The query resource tracker helps identify and optimize top resource-consuming queries, improving system performance and resource utilization. It is a useful tool in big data analytics and log processing scenarios.

Figure 1 How the query resource tracker works

During query execution, the system records the resource consumption of each sub-phase (such as Query, Fetch, and Scroll), tracking metrics like CPU time and memory usage. The data is aggregated by a fixed time window (for example, 5 minutes). Queries with the highest resource consumption are recorded in a dedicated top queries index for analysis. A new top queries index is created daily to store these query resource statistics. The naming format is top-queries-xxx (where xxx indicates the date).

The top queries are ranked by the metric you specify, which can be CPU usage, memory usage, or latency. By default, the system ranks queries by latency.

Constraints

  • The query resource tracker adds memory cache fields, which may impact cluster performance.
  • The query resource tracker is enabled by default for OpenSearch clusters whose cluster version is 2.19.0 and whose image version is 2.19.0_25.9.0_xxx or later.

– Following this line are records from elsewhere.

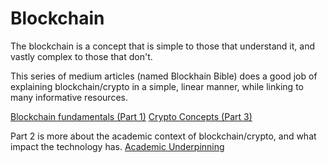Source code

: # Blockchain

The blockchain is a concept that is simple to those that understand it, and vastly complex to those that don't.

This series of medium articles (named Blockhain Bible) does a good job of explaining blockchain/crypto in a simple, linear manner, while linking to many informative resources.

[Blockchain fundamentals (Part 1)](https://medium.com/@realmarktaker/blockchain-bible-foundations-and-fundamentals-of-blockchain-affb54f0d42c)
[Crypto Concepts (Part 3)](https://medium.com/@realmarktaker/blockchain-bible-part-3-crypto-concepts-9b0dbc366c31)

Part 2 is more about the academic context of blockchain/crypto, and what impact the technology has.
[Academic Underpinning](https://medium.com/@realmarktaker/blockchain-bible-part-2-academic-underpinnings-to-modern-crypto-7a05d5366773)
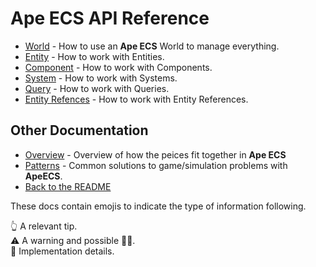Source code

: # Ape ECS API Reference
* [World](./World.md) - How to use an **Ape ECS** World to manage everything.
* [Entity](./Entity.md) - How to work with Entities.
* [Component](./Component.md) - How to work with Components.
* [System](./System.md) - How to work with Systems.
* [Query](./Query.md) - How to work with Queries.
* [Entity Refences](./Entity_Refs.md) - How to work with Entity References.

## Other Documentation
* [Overview](./Overview.md) - Overview of how the peices fit together in **Ape ECS**
* [Patterns](./Patterns.md) - Common solutions to game/simulation problems with **ApeECS**.
* [Back to the README](../README.md)

These docs contain emojis to indicate the type of information following.

👆 A relevant tip.  
⚠️ A warning and possible 🦶🔫.  
💭 Implementation details.
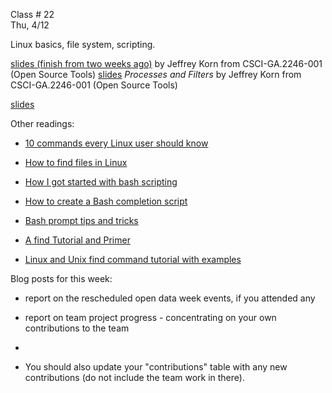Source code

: 
<div class="lecture2">
<div class="column_date">

Class # 22 <br>
Thu, 4/12

</div>

<div class="column_materials">
<p markdown="block">

Linux basics, file system, scripting.


[slides (finish from two weeks ago)](https://docs.google.com/presentation/d/16_IA7T0sWS7FwyHHuJmtCVy7Jnc7s18eTjkk4kylwoc/preview#slide=id.p14) by
Jeffrey Korn from CSCI-GA.2246-001 (Open Source Tools)
[slides](https://docs.google.com/presentation/d/1vxEwFMY1HZX8G9tLUoiM-ImTecbyGnyKdeddeyzLMxU/preview#slide=id.p7) _Processes and Filters_ by
Jeffrey Korn from CSCI-GA.2246-001 (Open Source Tools)


[slides](slides/week11/useful_commands.html)

Other readings:

- [10 commands every Linux user should know](https://opensource.com/article/18/4/10-commands-new-linux-users?utm_medium=Email&utm_campaign=weekly&sc_cid=701f2000000ZyfmAAC)
- [How to find files in Linux](https://opensource.com/article/18/4/how-find-files-linux?utm_medium=Email&utm_campaign=weekly&sc_cid=701f2000000ZyfmAAC)

- [How I got started with bash scripting](https://opensource.com/article/17/5/how-i-learned-bash-scripting)
- [How to create a Bash completion script](https://opensource.com/article/18/3/creating-bash-completion-script)
- [Bash prompt tips and tricks](https://opensource.com/article/17/7/bash-prompt-tips-and-tricks)

- [A find Tutorial and Primer](https://danielmiessler.com/study/find/)
- [Linux and Unix find command tutorial with examples](https://shapeshed.com/unix-find/)



</p>
</div>

<div class="column_assign">
<p markdown="block">

Blog posts for this week:

- report on the rescheduled open data week events, if you attended any

- report on team project progress - concentrating on your own contributions to the team

-

- You should also update your "contributions" table with any new contributions
(do not include the team work in there).

</p>
</div>

</div>
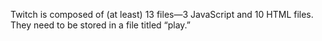 Twitch is composed of (at least) 13 files—3 JavaScript and 10 HTML files. They need to be stored in a file titled “play.”
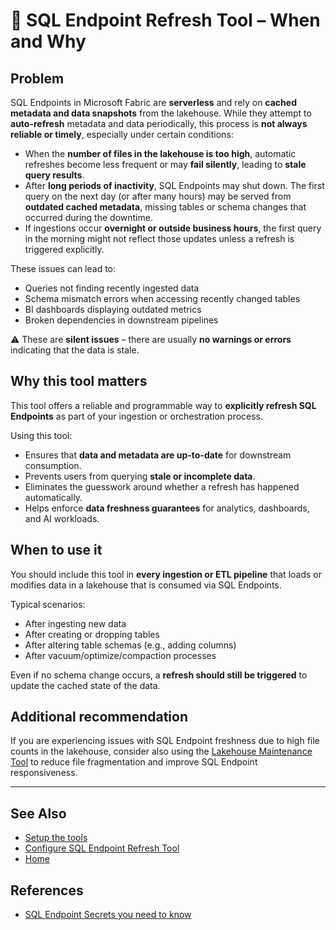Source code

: # 🔄 SQL Endpoint Refresh Tool – When and Why

## Problem

SQL Endpoints in Microsoft Fabric are **serverless** and rely on **cached metadata and data snapshots** from the lakehouse. While they attempt to **auto-refresh** metadata and data periodically, this process is **not always reliable or timely**, especially under certain conditions:

- When the **number of files in the lakehouse is too high**, automatic refreshes become less frequent or may **fail silently**, leading to **stale query results**.
- After **long periods of inactivity**, SQL Endpoints may shut down. The first query on the next day (or after many hours) may be served from **outdated cached metadata**, missing tables or schema changes that occurred during the downtime.
- If ingestions occur **overnight or outside business hours**, the first query in the morning might not reflect those updates unless a refresh is triggered explicitly.

These issues can lead to:
- Queries not finding recently ingested data
- Schema mismatch errors when accessing recently changed tables
- BI dashboards displaying outdated metrics
- Broken dependencies in downstream pipelines

⚠️ These are **silent issues** – there are usually **no warnings or errors** indicating that the data is stale.

## Why this tool matters

This tool offers a reliable and programmable way to **explicitly refresh SQL Endpoints** as part of your ingestion or orchestration process.

Using this tool:
- Ensures that **data and metadata are up-to-date** for downstream consumption.
- Prevents users from querying **stale or incomplete data**.
- Eliminates the guesswork around whether a refresh has happened automatically.
- Helps enforce **data freshness guarantees** for analytics, dashboards, and AI workloads.

## When to use it

You should include this tool in **every ingestion or ETL pipeline** that loads or modifies data in a lakehouse that is consumed via SQL Endpoints.

Typical scenarios:
- After ingesting new data
- After creating or dropping tables
- After altering table schemas (e.g., adding columns)
- After vacuum/optimize/compaction processes

Even if no schema change occurs, a **refresh should still be triggered** to update the cached state of the data.

## Additional recommendation

If you are experiencing issues with SQL Endpoint freshness due to high file counts in the lakehouse, consider also using the [Lakehouse Maintenance Tool](https://github.com/Onyx-Data/FabOps-Toolkit/blob/main/docs/Onyx-Tools/lakehouse-maintenance.md) to reduce file fragmentation and improve SQL Endpoint responsiveness.

---

## See Also

- [Setup the tools](https://github.com/Onyx-Data/FabOps-Toolkit/blob/main/docs/Setup)
- [Configure SQL Endpoint Refresh Tool](https://github.com/Onyx-Data/FabOps-Toolkit/blob/main/docs/How-to-Set-Up-Tool-docs/SQL-Endpoint-Refresh-Tool)
- [Home](https://github.com/Onyx-Data/FabOps-Toolkit/blob/main/README.md)


## References

- [SQL Endpoint Secrets you need to know](https://www.red-gate.com/simple-talk/blogs/sql-endpoint-secrets-you-need-to-know/)
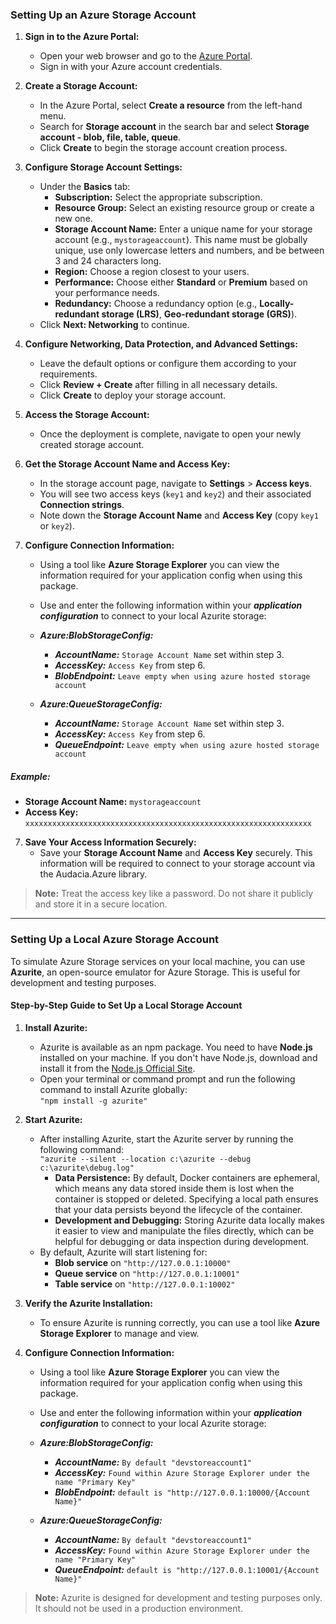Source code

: ### Setting Up an Azure Storage Account

1. **Sign in to the Azure Portal:**
   - Open your web browser and go to the [Azure Portal](https://portal.azure.com).
   - Sign in with your Azure account credentials.

2. **Create a Storage Account:**
   - In the Azure Portal, select **Create a resource** from the left-hand menu.
   - Search for **Storage account** in the search bar and select **Storage account - blob, file, table, queue**.
   - Click **Create** to begin the storage account creation process.

3. **Configure Storage Account Settings:**
   - Under the **Basics** tab:
     - **Subscription:** Select the appropriate subscription.
     - **Resource Group:** Select an existing resource group or create a new one.
     - **Storage Account Name:** Enter a unique name for your storage account (e.g., `mystorageaccount`). This name must be globally unique, use only lowercase letters and numbers, and be between 3 and 24 characters long.
     - **Region:** Choose a region closest to your users.
     - **Performance:** Choose either **Standard** or **Premium** based on your performance needs.
     - **Redundancy:** Choose a redundancy option (e.g., **Locally-redundant storage (LRS)**, **Geo-redundant storage (GRS)**).
   - Click **Next: Networking** to continue.

4. **Configure Networking, Data Protection, and Advanced Settings:**
   - Leave the default options or configure them according to your requirements.
   - Click **Review + Create** after filling in all necessary details.
   - Click **Create** to deploy your storage account.

5. **Access the Storage Account:**
   - Once the deployment is complete, navigate to open your newly created storage account.

6. **Get the Storage Account Name and Access Key:**
   - In the storage account page, navigate to **Settings** > **Access keys**.
   - You will see two access keys (`key1` and `key2`) and their associated **Connection strings**.
   - Note down the **Storage Account Name** and **Access Key** (copy `key1` or `key2`).

7. **Configure Connection Information:**
   - Using a tool like **Azure Storage Explorer** you can view the information required for your application config when using this package.

   - Use and enter the following information within your ***application configuration*** to connect to your local Azurite storage:

   - ***Azure:BlobStorageConfig:***
        - ***AccountName:*** `Storage Account Name` set within step 3.
        - ***AccessKey:*** `Access Key` from step 6.
        - ***BlobEndpoint:*** `Leave empty when using azure hosted storage account`

   - ***Azure:QueueStorageConfig:***
        - ***AccountName:*** `Storage Account Name` set within step 3.
        - ***AccessKey:*** `Access Key` from step 6.
        - ***QueueEndpoint:*** `Leave empty when using azure hosted storage account`

##### Example:

- **Storage Account Name:** `mystorageaccount`
- **Access Key:** `xxxxxxxxxxxxxxxxxxxxxxxxxxxxxxxxxxxxxxxxxxxxxxxxxxxxxxxxxxxxxxxx`

7. **Save Your Access Information Securely:**
   - Save your **Storage Account Name** and **Access Key** securely. This information will be required to connect to your storage account via the Audacia.Azure library.

> **Note:** Treat the access key like a password. Do not share it publicly and store it in a secure location.

---

### Setting Up a Local Azure Storage Account

To simulate Azure Storage services on your local machine, you can use **Azurite**, an open-source emulator for Azure Storage. This is useful for development and testing purposes.

#### Step-by-Step Guide to Set Up a Local Storage Account

1. **Install Azurite:**
   - Azurite is available as an npm package. You need to have **Node.js** installed on your machine. If you don't have Node.js, download and install it from the [Node.js Official Site](https://nodejs.org).
   - Open your terminal or command prompt and run the following command to install Azurite globally:  
   `"npm install -g azurite"`

2. **Start Azurite:**
   - After installing Azurite, start the Azurite server by running the following command:  
   `"azurite --silent --location c:\azurite --debug c:\azurite\debug.log"`
        - **Data Persistence:** By default, Docker containers are ephemeral, which means any data stored inside them is lost when the container is stopped or deleted. Specifying a local path ensures that your data persists beyond the lifecycle of the container.
        - **Development and Debugging:** Storing Azurite data locally makes it easier to view and manipulate the files directly, which can be helpful for debugging or data inspection during development.
   - By default, Azurite will start listening for:
     - **Blob service** on `"http://127.0.0.1:10000"`
     - **Queue service** on `"http://127.0.0.1:10001"`
     - **Table service** on `"http://127.0.0.1:10002"`

3. **Verify the Azurite Installation:**
   - To ensure Azurite is running correctly, you can use a tool like **Azure Storage Explorer** to manage and view.

4. **Configure Connection Information:**
   - Using a tool like **Azure Storage Explorer** you can view the information required for your application config when using this package.

   - Use and enter the following information within your ***application configuration*** to connect to your local Azurite storage:

   - ***Azure:BlobStorageConfig:***
        - ***AccountName:*** `By default "devstoreaccount1"`
        - ***AccessKey:*** `Found within Azure Storage Explorer under the name "Primary Key"`
        - ***BlobEndpoint:*** `default is "http://127.0.0.1:10000/{Account Name}"`

   - ***Azure:QueueStorageConfig:***
        - ***AccountName:*** `By default "devstoreaccount1"`
        - ***AccessKey:*** `Found within Azure Storage Explorer under the name "Primary Key"`
        - ***QueueEndpoint:*** `default is "http://127.0.0.1:10001/{Account Name}"`

> **Note:** Azurite is designed for development and testing purposes only. It should not be used in a production environment.
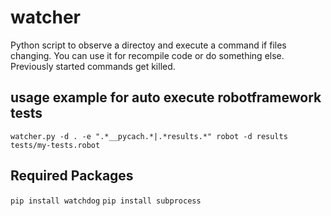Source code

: # watcher
Python script to observe a directoy and execute a command if files changing. You can use it for recompile code or do something else. Previously started commands get killed.

## usage example for auto execute robotframework tests
`watcher.py -d . -e ".*__pycach.*|.*results.*" robot -d results tests/my-tests.robot`

## Required Packages
`pip install watchdog`
`pip install subprocess`

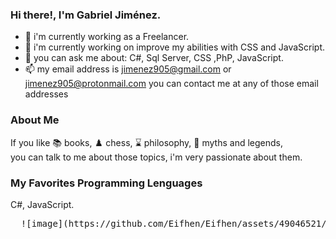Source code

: ### Hi there!, I'm Gabriel Jiménez.

- 🔭 i'm currently working as a Freelancer.
- 🌱 i'm currently working on improve my abilities with CSS and JavaScript. 
- 💬 you can ask me about: C#, Sql Server, CSS ,PhP, JavaScript.
- 📫 my email address is jimenez905@gmail.com or jimenez905@protonmail.com you can contact me at any of those email addresses 



### About Me
If you like :books: books, :chess_pawn: chess, :hourglass: philosophy, 	:mage: myths and legends,  
you can talk to me about those topics, i'm very passionate about them.

### My Favorites Programming Lenguages
C#, JavaScript.

<style>
  img[src$="#logo"] {
    width: 100%;
    object-fit: cover;
    object-position: center;
    border-radius: 35px;
  }
</style>

<pre align="center">
  ![image](https://github.com/Eifhen/Eifhen/assets/49046521/2457dbdc-b5f7-4705-981b-96f556104aca#logo)
</pre>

Modifying Top Queries Monitoring Settings

OpenSearch allows you to modify top queries monitoring settings through OpenSearch Dashboards or APIs.

  • Method 1: Modify top queries monitoring settings through OpenSearch Dashboards.
    1. Log in to the CSS management console.
    2. In the navigation pane on the left, choose Clusters > OpenSearch.
    3. In the cluster list, find the target cluster, and click Dashboards in the Operation column to log in to OpenSearch Dashboards.
    4. In the left navigation pane, choose OpenSearch Plugins > Query Insights. The Query insights page is displayed.
    5. Click the Configuration tab and modify relevant settings.
      Table 1 Configuration parameters

      Parameter

      Description

      Metric Type

      Specify the metric type to set settings for.

      • Latency
      • CPU
      • Memory

      Enabled

      Enable or disable top N query monitoring by the selected metric type.

      Value of N (count)

      Specify the value of N. N is the number of queries to be monitored within the time window.

      Value range: 1 to 100

      Default value: 10

      Window size

      The size of the observation window. Monitoring data is aggregated and computed by a fixed window (for example, 5 minutes).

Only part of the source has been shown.